Tuesday, January 06, 2009

Blending the link and query-click graphs

A fun paper out of Yahoo Research, "Dr. Searcher and Mr. Browser: A Unified Hyperlink-Click Graph" (PDF), looks at the value of combining two graphs that search engines typically use as part of static and dynamic ranking, the query-click bipartite graph (which shows what pages people click on immediately after searching) and the link graph (which shows hyperlinks between pages on the Web).

The query-click graph is a bipartite graph with queries on one side and clicked documents on the other. A query (e.g. [greg linden]) is linked to a document (e.g. http://glinden.blogspot.com) if people who make the query click on that document. The links are usually weighted by the probability that someone clicks on the document given that search query. Search engines get the query-click graph by parsing their query logs. Random walks of the query-click graph have been a popular research topic for finding similar queries and similar documents.

The hyperlink graph is a graph where web pages are nodes and a link from one page to another is a directed edge in the graph. Search engines get a link graph by crawling the Web and parsing all the html of all the pages. Random walks of the link graph are used to find related documents and by algorithms such as PageRank to compute the authority of web pages.

The authors of this Yahoo paper had the idea of combining the two graphs and doing random walks of the combined graph. In particular, they model searchers starting with a query, then clicking, then randomly walking the hyperlink graph, until they eventually search again.
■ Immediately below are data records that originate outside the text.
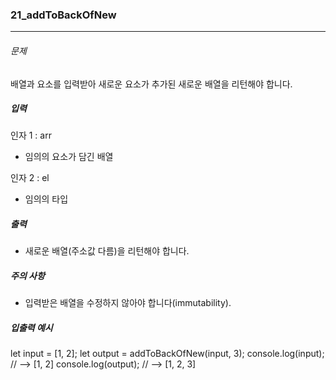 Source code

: ### 21_addToBackOfNew

***

###### 문제 

배열과 요소를 입력받아 새로운 요소가 추가된 새로운 배열을 리턴해야 합니다.

##### 입력

인자 1 : arr
- 임의의 요소가 담긴 배열

인자 2 : el
- 임의의 타입

##### 출력

- 새로운 배열(주소값 다름)을 리턴해야 합니다.

##### 주의 사항

- 입력받은 배열을 수정하지 않아야 합니다(immutability).

##### 입출력 예시

let input = [1, 2];
let output = addToBackOfNew(input, 3);
console.log(input); // --> [1, 2]
console.log(output); // --> [1, 2, 3]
The goal is to more accurately model searcher behavior and more accurately find the pages people actually want when they search.

I really like the idea and think it should be useful, but I cannot help but notice that the combined hyperlink and query-click graphs are trying to approximate how people actually move across the Web. If a search engine had good data on how people actually moved across the Web, it might not need this approximation.
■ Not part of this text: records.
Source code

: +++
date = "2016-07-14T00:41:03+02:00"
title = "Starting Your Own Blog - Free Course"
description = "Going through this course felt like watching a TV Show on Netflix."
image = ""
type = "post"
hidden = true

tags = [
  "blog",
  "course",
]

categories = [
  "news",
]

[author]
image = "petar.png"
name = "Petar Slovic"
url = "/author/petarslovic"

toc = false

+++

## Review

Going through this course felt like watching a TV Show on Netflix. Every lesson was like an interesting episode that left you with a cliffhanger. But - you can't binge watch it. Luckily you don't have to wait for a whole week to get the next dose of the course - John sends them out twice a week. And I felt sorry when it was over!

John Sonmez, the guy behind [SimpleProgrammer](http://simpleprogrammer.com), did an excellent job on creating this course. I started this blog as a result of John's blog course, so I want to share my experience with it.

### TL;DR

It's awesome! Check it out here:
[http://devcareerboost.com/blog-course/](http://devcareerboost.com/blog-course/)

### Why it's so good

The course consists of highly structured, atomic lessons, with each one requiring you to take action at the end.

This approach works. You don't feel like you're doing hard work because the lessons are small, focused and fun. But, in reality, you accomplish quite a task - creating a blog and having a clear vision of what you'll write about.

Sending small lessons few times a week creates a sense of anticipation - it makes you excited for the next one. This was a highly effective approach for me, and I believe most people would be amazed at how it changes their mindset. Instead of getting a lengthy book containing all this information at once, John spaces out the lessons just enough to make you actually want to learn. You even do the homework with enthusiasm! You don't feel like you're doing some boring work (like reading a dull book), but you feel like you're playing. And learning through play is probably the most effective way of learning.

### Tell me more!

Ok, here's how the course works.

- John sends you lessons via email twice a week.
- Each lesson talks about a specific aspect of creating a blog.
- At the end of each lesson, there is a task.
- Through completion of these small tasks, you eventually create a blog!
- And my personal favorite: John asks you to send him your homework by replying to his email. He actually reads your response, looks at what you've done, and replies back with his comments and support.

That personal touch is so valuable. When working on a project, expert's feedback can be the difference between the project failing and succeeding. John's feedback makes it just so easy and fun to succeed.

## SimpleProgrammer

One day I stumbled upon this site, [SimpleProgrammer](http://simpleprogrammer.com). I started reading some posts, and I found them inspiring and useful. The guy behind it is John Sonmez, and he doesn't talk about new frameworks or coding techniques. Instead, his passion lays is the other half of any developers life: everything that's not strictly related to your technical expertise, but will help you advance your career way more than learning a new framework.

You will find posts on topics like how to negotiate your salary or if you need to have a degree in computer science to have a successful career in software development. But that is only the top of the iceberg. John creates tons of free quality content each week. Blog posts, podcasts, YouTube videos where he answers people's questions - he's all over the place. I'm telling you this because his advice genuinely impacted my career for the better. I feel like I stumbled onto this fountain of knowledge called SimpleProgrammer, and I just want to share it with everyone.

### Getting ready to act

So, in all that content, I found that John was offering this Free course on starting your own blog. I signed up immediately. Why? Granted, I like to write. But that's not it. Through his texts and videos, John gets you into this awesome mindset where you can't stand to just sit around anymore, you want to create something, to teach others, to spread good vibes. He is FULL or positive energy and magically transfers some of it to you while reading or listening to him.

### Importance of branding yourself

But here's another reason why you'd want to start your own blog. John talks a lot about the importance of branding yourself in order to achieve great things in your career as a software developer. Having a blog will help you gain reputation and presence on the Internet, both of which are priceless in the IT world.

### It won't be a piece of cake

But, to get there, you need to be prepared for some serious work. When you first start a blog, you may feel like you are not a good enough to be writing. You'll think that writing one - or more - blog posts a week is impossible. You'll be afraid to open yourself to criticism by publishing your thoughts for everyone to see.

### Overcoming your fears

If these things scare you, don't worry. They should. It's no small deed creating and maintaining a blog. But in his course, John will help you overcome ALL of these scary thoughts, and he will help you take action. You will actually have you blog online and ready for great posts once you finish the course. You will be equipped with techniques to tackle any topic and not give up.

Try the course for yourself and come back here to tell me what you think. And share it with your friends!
For more on using data on how people actually move across the Web, please see my earlier posts, "Google Toolbar and the actual surfer model" and "Search trails and relevance".

1 comment:

Anonymous said...

The paper mentions in the conclusions that click-based ranking would be biased and should be used with other ranking methods because searchers would obviously click on the top results, which would lead to self-enforced ranking.

But I think the top results are self-enforcing (to a lesser extent though) even in link-based models and others. There are a large number of bloggers who, if they want to link to some source, would typically do a search for their keywords and link to the top results.

This happens so much when people write those (still) famous '10 ways to do blah-blah-blah'. And these same posts then get promoted on social media, twitter, etc. So the combined effect would still be biased even if you use social media popularity, bookmarks, links, etc. for ranking purposes.

It would be interesting if there can be a research on measuring the average boost (per niche & ranking position) in additional links, click-throughs, bookmarking, etc. after a result comes to the first page, and then discounting that boost to find new results.

As a sidenote, I think algos can also use (if not using already) the lack of boost in links, bookmarks for first page results to demote them. Like if result #2 & #3 are linked, bookmarked, twittered more than #1 in a given time, that could mean #1 should be demoted.